Round-trip with Questions

Coming back from a 645-mile, one-day marathon to Baker City and back, I sucked up and snapped away at dim scenery on a less-than-postcard-perfect afternoon and evening.

Question: while driving on a lonely stretch of interstate, is it more dangerous to yammer on the cell phone or snap digital photos?

Do we need anti-photography/driving legislation?

Moving right along….

By the time I got to the Gorge on this westward return leg, shadows hid the chasm's cascades and cliffs.

The most compelling images came earlier, to the east of the Gorge. Twilight near Boardman offered power pylons, grain elevators, probing semi headlights and the flickering of my lane’s white lines .

It’s been several months since I’ve traveled I-84. The biggest change is the proliferation of wind farms along ridges. The slow. graceful rotors signal progress. But 75 years ago, so too did the big dams on the Columbia.

Unintended consequences.

Let’s hope that the whirling white monoliths don’t do to the the flyways what the dams have done to salmon runs.

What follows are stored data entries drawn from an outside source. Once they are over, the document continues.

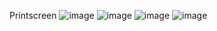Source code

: Printscreen
![image](https://github.com/user-attachments/assets/b4d10e23-3906-486b-a930-d414d94cf8cc)
![image](https://github.com/user-attachments/assets/eacdf457-8422-427c-887b-57620cea1258)
![image](https://github.com/user-attachments/assets/14f0f9a4-18d5-4891-b5f6-5514cee5633e)
![image](https://github.com/user-attachments/assets/6b53c00a-b2b2-4dae-8e2b-946d0d20ce38)
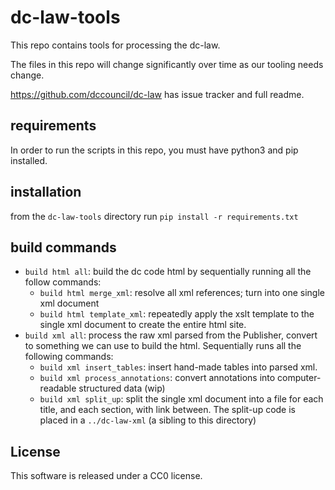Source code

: # dc-law-tools

This repo contains tools for processing the dc-law.

The files in this repo will change significantly over time as our tooling needs change.

https://github.com/dccouncil/dc-law has issue tracker and full readme.

## requirements

In order to run the scripts in this repo, you must have python3  and pip installed.

## installation

from the `dc-law-tools` directory run `pip install -r requirements.txt`

## build commands

* `build html all`: build the dc code html by sequentially running all the follow commands:
	* `build html merge_xml`: resolve all xml references; turn into one single xml document
	* `build html template_xml`: repeatedly apply the xslt template to the single xml document to create the entire html site.
* `build xml all`: process the raw xml parsed from the Publisher, convert to something we can use to build the html. Sequentially runs all the following commands: 
    * `build xml insert_tables`: insert hand-made tables into parsed xml.
    * `build xml process_annotations`: convert annotations into computer-readable structured data (wip)
    * `build xml split_up`: split the single xml document into a file for each title, and each section, with link between. The split-up code is placed in a `../dc-law-xml` (a sibling to this directory)

## License

This software is released under a CC0 license.

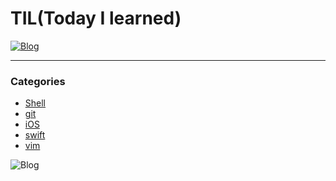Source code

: # TIL(Today I learned)
[![Blog](https://img.shields.io/badge/Blog-velog.io/@usoab0561-blue.svg)](https://velog.io/@usoab0561)  


<hr>

### Categories
*  [Shell](https://github.com/usoab0561/TIL/tree/master/Shell)
* [git](https://github.com/usoab0561/TIL/tree/master/git)
* [iOS](https://github.com/usoab0561/TIL/tree/master/iOS)
* [swift](https://github.com/usoab0561/TIL/tree/master/swift)  
* [vim](https://github.com/usoab0561/TIL/tree/master/vim)

![Blog](https://img.shields.io/github/commit-activity/m/usoab0561/TIL)
 
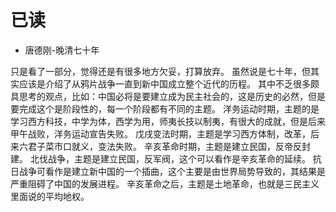# 已读

- 唐德刚-晚清七十年

只是看了一部分，觉得还是有很多地方欠妥，打算放弃。
虽然说是七十年，但其实应该是介绍了从鸦片战争一直到新中国成立整个近代的历程。
其中不乏很多颇具思考的观点，比如：中国必将是要建立成为民主社会的，这是历史的必然，但是要完成这个是阶段性的，每一个阶段都有不同的主题。
洋务运动时期，主题的是学习西方科技，中学为体，西学为用，师夷长技以制夷，有很大的成就，但是后来甲午战败，洋务运动宣告失败。
戊戌变法时期，主题是学习西方体制，改革，后来六君子菜市口就义，变法失败。
辛亥革命时期，主题是建立民国，反帝反封建。
北伐战争，主题是建立民国，反军阀，这个可以看作是辛亥革命的延续。
抗日战争可看作是建立新中国的一个插曲，这个主要是由世界局势导致的，其结果是严重阻碍了中国的发展进程。
辛亥革命之后，主题是土地革命，也就是三民主义里面说的平均地权。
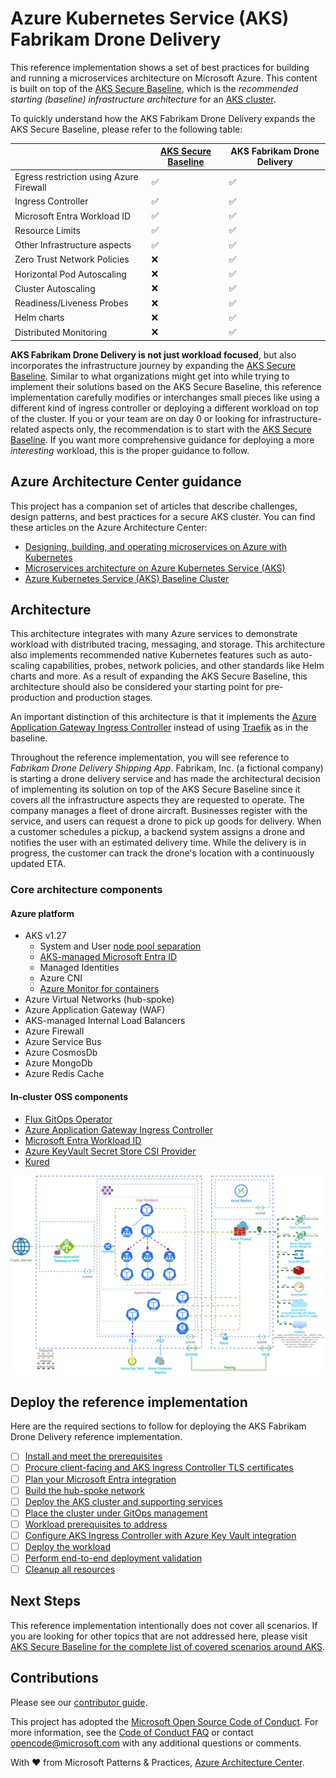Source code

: # Azure Kubernetes Service (AKS) Fabrikam Drone Delivery

This reference implementation shows a set of best practices for building and running a microservices architecture on Microsoft Azure. This content is built on top of the [AKS Secure Baseline](https://github.com/mspnp/aks-secure-baseline), which is the _recommended starting (baseline) infrastructure architecture_ for an [AKS cluster](https://azure.microsoft.com/services/kubernetes-service).

To quickly understand how the AKS Fabrikam Drone Delivery expands the AKS Secure Baseline, please refer to the following table:

|                                         | [AKS Secure Baseline](https://github.com/mspnp/aks-secure-baseline) | AKS Fabrikam Drone Delivery |
|-----------------------------------------|-------|----------|
| Egress restriction using Azure Firewall |  ✅   |    ✅    |
| Ingress Controller                      |  ✅   |    ✅    |
| Microsoft Entra Workload ID             |  ✅   |    ✅    |
| Resource Limits                         |  ✅   |    ✅    |
| Other Infrastructure aspects            |  ✅   |    ✅    |
| Zero Trust Network Policies             |  ❌   |    ✅    |
| Horizontal Pod Autoscaling              |  ❌   |    ✅    |
| Cluster Autoscaling                     |  ❌   |    ✅    |
| Readiness/Liveness Probes               |  ❌   |    ✅    |
| Helm charts                             |  ❌   |    ✅    |
| Distributed Monitoring                  |  ❌   |    ✅    |

**AKS Fabrikam Drone Delivery is not just workload focused**, but also incorporates the infrastructure journey by expanding the [AKS Secure Baseline](https://github.com/mspnp/aks-secure-baseline). Similar to what organizations might get into while trying to implement their solutions based on the AKS Secure Baseline, this reference implementation carefully modifies or interchanges small pieces like using a different kind of ingress controller or deploying a different workload on top of the cluster. If you or your team are on day 0 or looking for infrastructure-related aspects only, the recommendation is to start with the [AKS Secure Baseline](https://github.com/mspnp/aks-secure-baseline). If you want more comprehensive guidance for deploying a more *interesting* workload, this is the proper guidance to follow.

## Azure Architecture Center guidance

This project has a companion set of articles that describe challenges, design patterns, and best practices for a secure AKS cluster. You can find these articles on the Azure Architecture Center:

- [Designing, building, and operating microservices on Azure with Kubernetes](https://docs.microsoft.com/azure/architecture/microservices)
- [Microservices architecture on Azure Kubernetes Service (AKS)](https://docs.microsoft.com/azure/architecture/reference-architectures/microservices/aks)
- [Azure Kubernetes Service (AKS) Baseline Cluster](https://aka.ms/architecture/aks-baseline)

## Architecture

This architecture integrates with many Azure services to demonstrate workload with distributed tracing, messaging, and storage. This architecture also implements recommended native Kubernetes features such as auto-scaling capabilities, probes, network policies, and other standards like Helm charts and more. As a result of expanding the AKS Secure Baseline, this architecture should also be considered your starting point for pre-production and production stages.

An important distinction of this architecture is that it implements the [Azure Application Gateway Ingress Controller](https://docs.microsoft.com/azure/application-gateway/ingress-controller-overview) instead of using [Traefik](https://doc.traefik.io/traefik/v1.7/user-guide/kubernetes/) as in the baseline.

Throughout the reference implementation, you will see reference to _Fabrikam Drone Delivery Shipping App_. Fabrikam, Inc. (a fictional company) is starting a drone delivery service and has made the architectural decision of implementing its solution on top of the AKS Secure Baseline since it covers all the infrastructure aspects they are requested to operate. The company manages a fleet of drone aircraft. Businesses register with the service, and users can request a drone to pick up goods for delivery. When a customer schedules a pickup, a backend system assigns a drone and notifies the user with an estimated delivery time. While the delivery is in progress, the customer can track the drone's location with a continuously updated ETA.

### Core architecture components

#### Azure platform

* AKS v1.27
  * System and User [node pool separation](https://learn.microsoft.com/azure/aks/use-system-pools)
  * [AKS-managed Microsoft Entra ID](https://learn.microsoft.com/azure/aks/enable-authentication-microsoft-entra-id)
  * Managed Identities
  * Azure CNI
  * [Azure Monitor for containers](https://learn.microsoft.com/azure/azure-monitor/insights/container-insights-overview)
* Azure Virtual Networks (hub-spoke)
* Azure Application Gateway (WAF)
* AKS-managed Internal Load Balancers
* Azure Firewall
* Azure Service Bus
* Azure CosmosDb
* Azure MongoDb
* Azure Redis Cache

#### In-cluster OSS components

* [Flux GitOps Operator](https://fluxcd.io)
* [Azure Application Gateway Ingress Controller](https://github.com/Azure/application-gateway-kubernetes-ingress)
* [Microsoft Entra Workload ID](https://github.com/Azure/aad-pod-identity)
* [Azure KeyVault Secret Store CSI Provider](https://github.com/Azure/secrets-store-csi-driver-provider-azure)
* [Kured](https://docs.microsoft.com/azure/aks/node-updates-kured)

![Network diagram depicting a hub-spoke network with two peered VNets, each with three subnets and main Azure resources.](./imgs/aks-securebaseline-fabrikamdronedelivery.png)

## Deploy the reference implementation

Here are the required sections to follow for deploying the AKS Fabrikam Drone Delivery reference implementation.

* [ ] [Install and meet the prerequisites](./01-prerequisites.md)
* [ ] [Procure client-facing and AKS Ingress Controller TLS certificates](./02-ca-certificates.md)
* [ ] [Plan your Microsoft Entra integration](./03-auth.md)
* [ ] [Build the hub-spoke network](./04-networking.md)
* [ ] [Deploy the AKS cluster and supporting services](./05-aks-cluster.md)
* [ ] [Place the cluster under GitOps management](./06-gitops.md)
* [ ] [Workload prerequisites to address](./07-workload-prerequisites.md)
* [ ] [Configure AKS Ingress Controller with Azure Key Vault integration](./08-secret-managment-and-ingress-controller.md)
* [ ] [Deploy the workload](./09-workload.md)
* [ ] [Perform end-to-end deployment validation](./10-validation.md)
* [ ] [Cleanup all resources](./11-cleanup.md)

## Next Steps

This reference implementation intentionally does not cover all scenarios. If you are looking for other topics that are not addressed here, please visit [AKS Secure Baseline for the complete list of covered scenarios around AKS](https://github.com/mspnp/aks-secure-baseline#advanced-topics).

## Contributions

Please see our [contributor guide](./CONTRIBUTING.md).

This project has adopted the [Microsoft Open Source Code of Conduct](https://opensource.microsoft.com/codeofconduct/). For more information, see the [Code of Conduct FAQ](https://opensource.microsoft.com/codeofconduct/faq/) or contact <opencode@microsoft.com> with any additional questions or comments.

With :heart: from Microsoft Patterns & Practices, [Azure Architecture Center](https://aka.ms/architecture).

Are these rows of whirling blades technological follies or are they salvation from global warming?

The big semis were another surprise. In this economy, what could they be carrying besides debt? Had I not been in a hurry to get home, I’d have lingered at a truck stop to gather the road gossip. “Just what are you hauling, partner?”

For a feel of the trucker’s life on the road, I recommend John McPhee’s “Uncommon Carrier.”

My 12 hours on I-84 was a journey of questions.